The evidence is irrefutable: education has a transformative power to alleviate poverty, to improve health, to nurture the talent and innovation needed to find solutions collaboratively. It is a leading determinant of economic growth, employment and earnings in our knowledge-based economies.

Reorienting education systems is a priority everywhere, in order to prepare students to face the challenges of accelerating globalisation, changing labour markets, migration, and transnational environmental and political upheaval, as well as technological advances.

To be ‘future ready’, education systems need to anticipate shifting skills needs and create more flexible lifelong learning pathways that equip learners with the necessary knowledge, skills, values and attitudes. Digital skills have moved from ‘optional’ to ‘critical’, whether they are basic functional skills or advanced skills for information and communication technologies professions.

Preparing for a new era of work
Although new technologies will likely reduce the number of routine jobs, digitalisation has the potential to generate new jobs through the Internet of Things, robotics and applications of artificial intelligence. Some observers predict that more than two thirds of jobs that will exist in 2030 have not yet been invented.
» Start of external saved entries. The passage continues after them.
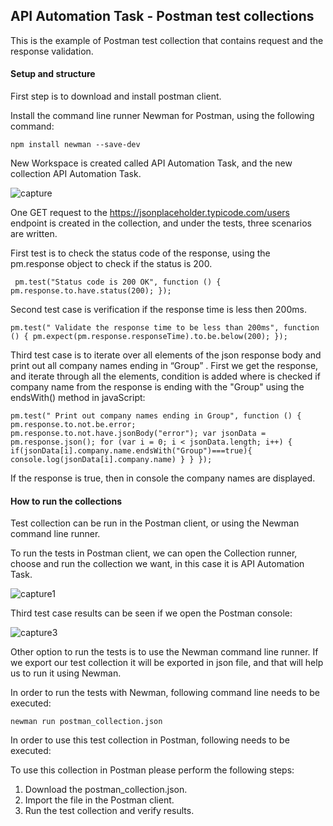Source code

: ## API Automation Task - Postman test collections

This is the example of Postman test collection that contains request and the response validation. 

#### Setup and structure

First step is to download and install postman client.

Install the command line runner Newman for Postman, using the following command:

`npm install newman --save-dev`

New Workspace is created called API Automation Task, and the new collection API Automation Task.

![capture](https://user-images.githubusercontent.com/10046279/46045510-352b2600-c11e-11e8-892b-7a32ee1b4b41.PNG)

One GET request to the https://jsonplaceholder.typicode.com/users endpoint is created in the collection, and under the tests, three scenarios are written.

First test is to check the status code of the response, using the pm.response object to check if the status is 200.

` 
pm.test("Status code is 200 OK", function () {
    pm.response.to.have.status(200);
});
`

Second test case is verification if the response time is less then 200ms.

`
pm.test(" Validate the response time to be less than 200ms", function () {
    pm.expect(pm.response.responseTime).to.be.below(200);
});
`

Third test case is to iterate over all elements of the json response body  and print out all company names ending in “Group” . First we get the response, and iterate through all the elements, condition is added where is checked if company name from the response is ending with the "Group" using the endsWith() method in javaScript:

`
pm.test(" Print out company names ending in Group", function () {
    pm.response.to.not.be.error;
    pm.response.to.not.have.jsonBody("error");
    var jsonData = pm.response.json();
    for (var i = 0; i < jsonData.length; i++) {
        if(jsonData[i].company.name.endsWith("Group")===true){
            console.log(jsonData[i].company.name)
        }
    }
});
`

If the response is true, then in console the company names are displayed.

#### How to run the collections

Test collection can be run in the Postman client, or using the Newman command line runner.

To run the tests in Postman client, we can open the Collection runner, choose and run the collection we want, in this case it is API Automation Task.

![capture1](https://user-images.githubusercontent.com/10046279/46045522-3d836100-c11e-11e8-8a27-f528b838c590.PNG)

Third test case results can be seen if we open the Postman console:

![capture3](https://user-images.githubusercontent.com/10046279/46045525-41af7e80-c11e-11e8-8e95-0ff8ec64e90e.PNG)

Other option to run the tests is to use the Newman command line runner. If we export our test collection it will be exported in json file, and that will help us to run it using Newman.

In order to run the tests with Newman, following command line needs to be executed:

`newman run postman_collection.json`

In order to use this test collection in Postman, following needs to be executed:

To use this collection in Postman please perform the following steps:

1. Download the postman_collection.json.
2. Import the file in the Postman client.
3. Run the test collection and verify results.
An estimated 95% of the global population now lives in an area covered by at least a basic 2G mobile network, meaning that developing countries could even leapfrog over some stages of economic development. Yet even across the member countries of the Organisation for Economic Co-operation and Development, over half of all adults have no or limited digital skills, including among the younger generation often considered ‘digital natives’.

Education systems must ensure that all learners – especially women, the poorest and most marginalised – gain a minimum level of digital skills. This calls for comprehensive support to all levels, from developing quality early childhood education and care to modernising higher education and further developing adult education. Investing in teachers and their continuous training to keep apace with innovative teaching methods is imperative.

UNESCO’s annual flagship event, Mobile Learning Week, which in March 2018 focused on the theme of ‘Skills for a Connected World’, is one key opportunity to share best practices from around the world.

But education is about much more than merely providing people with the skills and knowledge to secure employment. It must enable people to live diverse, fulfilled lives and contribute to their societies.

Digital skills need to be complemented by transversal ‘soft skills’ – communication skills, interpersonal skills, problem-solving skills, creativity and critical thinking – vital for navigating a world of complexity.

Our education systems must nurture the global citizens of the future: a generation respectful of cultural diversity that is able to understand different world views and safeguard our environment.

The power of education
UNESCO has been at the forefront of advancing the understanding and practice of global citizenship. It has long advocated for education as the most effective long-term response to prevent the spread of violent extremism, including through our digital literacy programmes.

Despite the recognition of the importance of education, 263 million children, adolescents and youth worldwide are out of school, and of those in school, some 617 million are not achieving minimum proficiency in reading and mathematics.

Furthermore, a lack of investment in education at the global level is jeopardising development prospects. Donors have been shifting their priorities away from education: the share of education in total aid fell six years in a row, from 10% in 2009 to 6.9% in 2015.

Effective education and training systems are essential in delivering on the United Nations Sustainable Development Goals that were universally adopted in 2015, uniting countries around a global plan for a more just, equitable and peaceful future.

UNESCO is fully committed to working with G7 leaders to ensure that education and skills are at the forefront of political agendas. The visit of prime minister Justin Trudeau to UNESCO’s headquarters in April 2018 displayed Canada’s leadership and commitment to global cooperation in this area.

By championing increased public aid to education and innovative financing tools that work together to maximise learning opportunities, particularly through harnessing the potential of digital technologies, the G7 would send a clear message of collective responsibility for education as a global public good, a human right and the main tool for building more resilient societies.